The Ilah Dunlap Little Memorial Library on the north campus of the University of Georgia in Athens houses the Walter J. Brown Media Archives and Peabody Awards Collection. Named for broadcasting pioneer Walter J. Brown, this collection of film, video, audiotape, transcription disks, and other recording formats comprises approximately 100,000 titles. The mission of the archive is to preserve, protect, and provide access to the moving-image and sound materials that reflect the collective memory of broadcasting and the history of the state of Georgia and its people.
The Peabody Awards Collection is the flagship collection and contains most of the entries for the first major broadcast award given in the United States. Entries begin in 1940 for radio and 1948 for television. The collection grows by at least 1,000 new entries every year and features programs by local, national, cable, and international producers. These programs are entered into the Peabody Awards competition for consideration as “the best in broadcasting.” The awards process is conducted by a panel of distinguished television scholars, critics, and media professionals. The Peabody collection, featuring news, documentary, entertainment, and children’s programming, provides a cultural cross-section of television programming from its infancy to the present day.
Georgia history is highlighted in two newsfilm collections housed in the archive. The WSB-TV Newsfilm Collection features film that was shot for news broadcast in Atlanta from 1949 to 1981. This collection of more than 5 million feet of film clips covers the history of Atlanta and the Southeast, spans the entire civil rights movement, and includes such social and cultural events as the desegregation of the University of Georgia. Major leaders and political figures, including Julian Bond, Jimmy Carter, Maynard Jackson, Martin Luther King Jr., Lester Maddox, Richard Russell Jr., Carl Sanders, Herman Talmadge, George Wallace, and Andrew Young, are featured in the collection.
The WALB Newsfilm Collection contains news clips from Albany and surrounding areas from circa 1961 to 1978. This collection covers the Albany Movement of 1961 to 1962, which is considered the first mass movement to desegregate an entire community in the modern era, and it also documents the people and events that affected south Georgia.
Amateur film, video, and audiotape highlighting Georgia people, places, and musicians during the 1940s and 1950s can be found in the Andrew Avery Home Movie Collection.

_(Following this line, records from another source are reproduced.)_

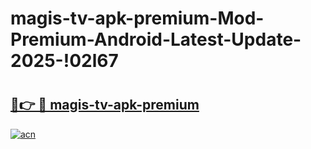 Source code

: # magis-tv-apk-premium-Mod-Premium-Android-Latest-Update-2025-!02l67

# <h2><a href="https://adlskc.esa.edu.pl?title=magis-tv-apk-premium&ref=02l67">🔗👉 🔴 magis-tv-apk-premium</a></h2>

[![acn](https://github.com/user-attachments/assets/0f9c940e-d8b0-45ae-aac7-cd30a18b3e1c)](https://adlskc.esa.edu.pl?title=magis-tv-apk-premium&ref=02l67)

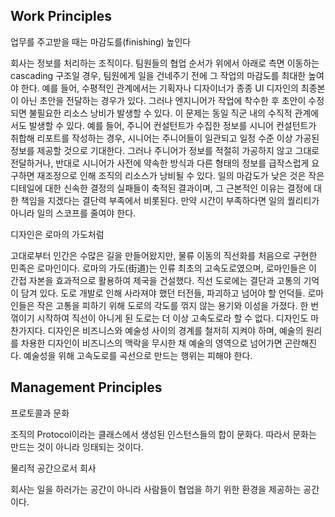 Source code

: ## Work Principles

업무를 주고받을 때는 마감도를(finishing) 높인다

회사는 정보를 처리하는 조직이다. 팀원들의 협업 순서가 위에서 아래로 측면 이동하는 cascading 구조일 경우, 팀원에게 일을 건네주기 전에 그 작업의 마감도를 최대한 높여야 한다. 예를 들어, 수평적인 관계에서는 기획자나 디자이너가 종종 UI 디자인의 최종본이 아닌 초안을 전달하는 경우가 있다. 그러나 엔지니어가 작업에 착수한 후 초안이 수정되면 불필요한 리소스 낭비가 발생할 수 있다. 이 문제는 동일 직군 내의 수직적 관계에서도 발생할 수 있다. 예를 들어, 주니어 컨설턴트가 수집한 정보를 시니어 컨설턴트가 취합해 리포트를 작성하는 경우, 시니어는 주니어들이 일관되고 일정 수준 이상 가공된 정보를 제공할 것으로 기대한다. 그러나 주니어가 정보를 적절히 가공하지 않고 그대로 전달하거나, 반대로 시니어가 사전에 약속한 방식과 다른 형태의 정보를 급작스럽게 요구하면 재조정으로 인해 조직의 리소스가 낭비될 수 있다. 일의 마감도가 낮은 것은 작은 디테일에 대한 신속한 결정의 실패들이 축적된 결과이며, 그 근본적인 이유는 결정에 대한 책임을 지겠다는 결단력 부족에서 비롯된다. 만약 시간이 부족하다면 일의 퀄리티가 아니라 일의 스코프를 줄여야 한다.

디자인은 로마의 가도처럼

고대로부터 인간은 수많은 길을 만들어왔지만, 물류 이동의 직선화를 처음으로 구현한 민족은 로마인이다. 로마의 가도(街道)는 인류 최초의 고속도로였으며, 로마인들은 이 간접 자본을 효과적으로 활용하여 제국을 건설했다. 직선 도로에는 결단과 고통의 기억이 담겨 있다. 도로 개발로 인해 사라져야 했던 터전들, 파괴하고 넘어야 할 언덕들. 로마인들은 작은 고통을 피하기 위해 도로의 각도를 꺾지 않는 용기와 이성을 가졌다. 한 번 꺾이기 시작하여 직선이 아니게 된 도로는 더 이상 고속도로라 할 수 없다. 디자인도 마찬가지다. 디자인은 비즈니스와 예술성 사이의 경계를 철저히 지켜야 하며, 예술의 원리를 차용한 디자인이 비즈니스의 맥락을 무시한 채 예술의 영역으로 넘어가면 곤란해진다. 예술성을 위해 고속도로를 곡선으로 만드는 행위는 피해야 한다.

## Management Principles

프로토콜과 문화

조직의 Protocol이라는 클래스에서 생성된 인스턴스들의 합이 문화다. 따라서 문화는 만드는 것이 아니라 잉태되는 것이다.

물리적 공간으로서 회사

회사는 일을 하러가는 공간이 아니라 사람들이 협업을 하기 위한 환경을 제공하는 공간이다.
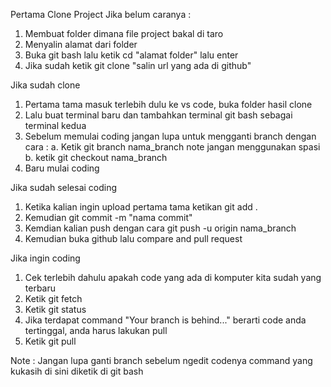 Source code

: Pertama Clone Project Jika belum caranya :
1. Membuat folder dimana file project bakal di taro
2. Menyalin alamat dari folder
3. Buka git bash lalu ketik cd "alamat folder" lalu enter
4. Jika sudah ketik git clone "salin url yang ada di github"

Jika sudah clone
1. Pertama tama masuk terlebih dulu ke vs code, buka folder hasil clone
2. Lalu buat terminal baru dan tambahkan terminal git bash sebagai terminal kedua
3. Sebelum memulai coding jangan lupa untuk mengganti branch dengan cara :
   a. Ketik git branch nama_branch note jangan menggunakan spasi
   b. ketik git checkout nama_branch
4. Baru mulai coding

Jika sudah selesai coding
1. Ketika kalian ingin upload pertama tama ketikan git add .
2. Kemudian git commit -m "nama commit"
3. Kemdian kalian push dengan cara git push -u origin nama_branch
4. Kemudian buka github lalu compare and pull request

Jika ingin coding
1. Cek terlebih dahulu apakah code yang ada di komputer kita sudah yang terbaru
2. Ketik git fetch
3. Ketik git status
4. Jika terdapat command "Your branch is behind..." berarti code anda tertinggal, anda harus lakukan pull
5. Ketik git pull

Note :
Jangan lupa ganti branch sebelum ngedit codenya
command yang kukasih di sini diketik di git bash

The Kaliska-Greenblatt Home Movie Collection contains footage of prominent Jewish families in Atlanta in the late 1920s to early 1930s. With field recordings of Georgia folk musicians made by Art Rosenbaum and the Georgia Folklore Society, the Georgia Folklore Collection contains more than 1,000 hours of music, interviews, and storytelling and includes rare and lively performances by the Tanners, Howard Finster, and the McIntosh County Shouters. The Foxfire Collection contains the videotaped interviews, performance, and music of the Foxfire learning initiative, based in Mountain City, from 1970 to 1990. Other large collections include the Atlanta Gas Light Company Collection, Georgia Department of Natural Resources, Himan Brown Collection, Home Movie Collections, Nixon/Gannon Interviews, Protestant Radio and Television Collection, and the Southeastern Regional Emmys.